Task brief: Set down the final stretch of the data, from the line that holds "Available operators are" through the last line, both included, with pictures left out.

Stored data
═══

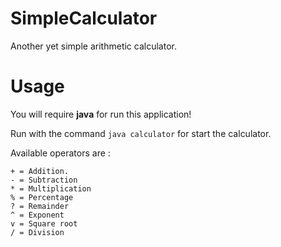 # SimpleCalculator

Another yet simple arithmetic calculator.

# Usage

You will require **java** for run this application!

Run with the command `java calculator` for start the calculator.

Available operators are :
```
+ = Addition.
- = Subtraction
* = Multiplication
% = Percentage
? = Remainder
^ = Exponent
v = Square root
/ = Division
```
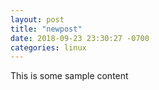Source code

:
 ```yaml
---
layout: post
title: "newpost"
date: 2018-09-23 23:30:27 -0700
categories: linux
---
```


This is some sample content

═══

Expected answer:
Available operators are :
```
+ = Addition.
- = Subtraction
* = Multiplication
% = Percentage
? = Remainder
^ = Exponent
v = Square root
/ = Division
```
Source code

:
 ```yaml
---
layout: post
title: "newpost"
date: 2018-09-23 23:30:27 -0700
categories: linux
---
```


This is some sample content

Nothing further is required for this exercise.